The real threat to our security, so the theory goes, is not Muslim terrorist plots against us but our provocation of Muslims by conveying the misimpression that America is at war with Islam. Therefore, the key to security is “partnering” with the leadership in Muslim communities: Let them train the police, let them be our eyes and ears, and surely they’ll let us know if there is any cause for concern.
In fact, in 2010, a working group of Obama’s Homeland Security Advisory Council, whose recommendationsform the foundation of the administration’s new strategy, took a thinly veiled shot at the NYPD’s 2007 effort to study the phenomenon of Muslim radicalization. Current understanding of the “sociology of ‘radicalization’ and ‘extremism’ is still immature,” the president’s advisers pronounced. Therefore, they decreed, we must “delink” crime-reduction efforts from studies of radicalization — we must, that is, ignore the nexus between Islamist ideology and aggression by Muslims.
As we look across the Atlantic, we can see what happens when multi-culti governments convince themselves that security lies in abdicating sovereign responsibilities to a movement whose very goal is to split off from the sovereign. That this is done under the sweet-sounding guise of “partnering” with communities does not change the outcome. Good policing requires that hostile movements be understood as such. To be sure, keeping the peace counsels against antagonizing the movement’s adherents absent good cause. But it doesn’t mean “partnering” with them, and it cannot entail transferring law-enforcement chores to them. The police are a society’s manifestation of the determination to govern itself in accordance with its rule of law. They are there to protect and to serve, not to be passive observers of the society’s surrender.

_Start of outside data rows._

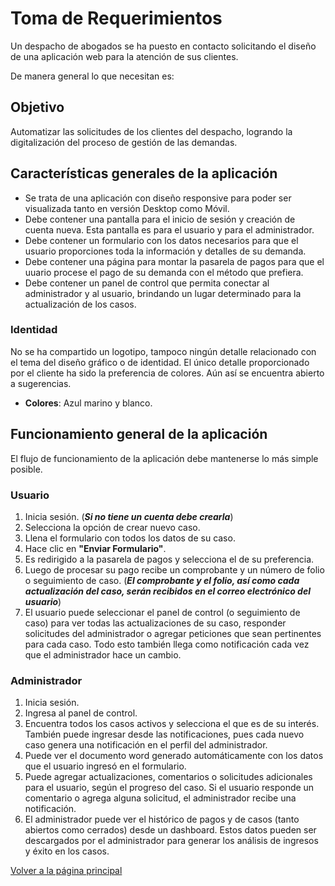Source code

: # Toma de Requerimientos

Un despacho de abogados se ha puesto en contacto solicitando el diseño de una aplicación web para la atención de sus clientes.

De manera general lo que necesitan es:

## Objetivo
Automatizar las solicitudes de los clientes del despacho, logrando la digitalización del proceso de gestión de las demandas.

## Características generales de la aplicación
- Se trata de una aplicación con diseño responsive para poder ser visualizada tanto en versión Desktop como Móvil.
- Debe contener una pantalla para el inicio de sesión y creación de cuenta nueva. Esta pantalla es para el usuario y para el administrador.
- Debe contener un formulario con los datos necesarios para que el usuario proporciones toda la información y detalles de su demanda.
- Debe contener una página para montar la pasarela de pagos para que el uuario procese el pago de su demanda con el método que prefiera.
- Debe contener un panel de control que permita conectar al administrador y al usuario, brindando un lugar determinado para la actualización de los casos.

### Identidad
No se ha compartido un logotipo, tampoco ningún detalle relacionado con el tema del diseño gráfico o de identidad. El único detalle proporcionado por el cliente ha sido la preferencia de colores. Aún así se encuentra abierto a sugerencias.
- **Colores**: Azul marino y blanco.

## Funcionamiento general de la aplicación
El flujo de funcionamiento de la aplicación debe mantenerse lo más simple posible.
### Usuario
1. Inicia sesión. (***Si no tiene un cuenta debe crearla***)
2. Selecciona la opción de crear nuevo caso.
3. Llena el formulario con todos los datos de su caso.
4. Hace clic en **"Enviar Formulario"**.
5. Es redirigido a la pasarela de pagos y selecciona el de su preferencia.
6. Luego de procesar su pago recibe un comprobante y un número de folio o seguimiento de caso. (***El comprobante y el folio, así como cada actualización del caso, serán recibidos en el correo electrónico del usuario***)
7. El usuario puede seleccionar el panel de control (o seguimiento de caso) para ver todas las actualizaciones de su caso, responder solicitudes del administrador o agregar peticiones que sean pertinentes para cada caso. Todo esto también llega como notificación cada vez que el administrador hace un cambio.
### Administrador
1. Inicia sesión.
2. Ingresa al panel de control.
3. Encuentra todos los casos activos y selecciona el que es de su interés. También puede ingresar desde las notificaciones, pues cada nuevo caso genera una notificación en el perfil del administrador.
4. Puede ver el documento word generado automáticamente con los datos que el usuario ingresó en el formulario.
5. Puede agregar actualizaciones, comentarios o solicitudes adicionales para el usuario, según el progreso del caso. Si el usuario responde un comentario o agrega alguna solicitud, el administrador recibe una notificación.
6. El administrador puede ver el histórico de pagos y de casos (tanto abiertos como cerrados) desde un dashboard. Estos datos pueden ser descargados por el administrador para generar los análisis de ingresos y éxito en los casos.

[Volver a la página principal](https://github.com/SaidB-95/Practicas-FrontEnd-Launch-X-LATAM/blob/main/README.md)

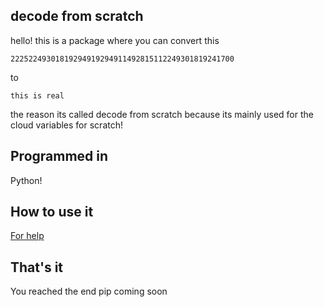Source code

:## decode from scratch
hello! this is a package where you can convert this

    22252249301819294919294911492815112249301819241700
   to
   

    this is real
the reason its called decode from scratch because its mainly used for the cloud variables for scratch!

## Programmed in
Python!

## How to use it
[For help](https://aidanreinhart71.gitbook.io/decode-from-scratch/)
## That's it
You reached the end
pip coming soon


<!--stackedit_data:
eyJoaXN0b3J5IjpbMTQ4ODIxNDU0OSwxMDg4Njg2NTg1LDU0OT
EyNDYwNiwxNzI2MjM0MzQ3XX0=
-->
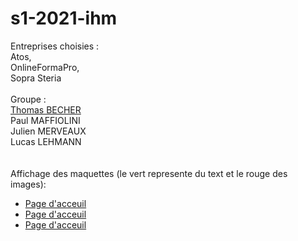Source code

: # s1-2021-ihm
Entreprises choisies : <br>
Atos, <br>
OnlineFormaPro,<br>
Sopra Steria<br><br>
Groupe :<br>
    [Thomas BECHER](mailto:thomas.becher@edu.univ-fconte.fr?subject=[SAE_S1.06-A2])<br>
    Paul MAFFIOLINI<br>
    Julien MERVEAUX<br>
    Lucas LEHMANN<br>
    <br><br>Affichage des maquettes (le vert represente du text et le rouge des images):
    <ul>
    <li>[Page d'acceuil](https://github.com/sae2021a2BECHER/s1-2021-ihm/blob/main/images/pagehome.png)</li>
    <li>[Page d'acceuil](https://github.com/sae2021a2BECHER/s1-2021-ihm/blob/main/images/pageentreprise.png)</li>
    <li>[Page d'acceuil](https://github.com/sae2021a2BECHER/s1-2021-ihm/blob/main/images/pagecomparatif.png)</li>
    </ul>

The Blind Sheikh preached from his incendiary pulpit. His followers used their mosques to convene, to plot attacks, and to store and transfer weapons. They exploited Islamic community centers to recruit for the jihad and to advertise paramilitary training sessions. They found sympathizers in the community who would not join in forcible conduct but who were supportive — morally, and sometimes materially. They were able to carry out attacks that required months of planning because people who might have helped the police stop them were afraid to speak up.
This menace has not gone away. What do you suppose gives us a fighting chance to protect ourselves: Ray Kelly’s NYPD or the Obama administration’s “Empowering Local Partners to Prevent Violent Extremism”? Do we really want to mess with ten years of success?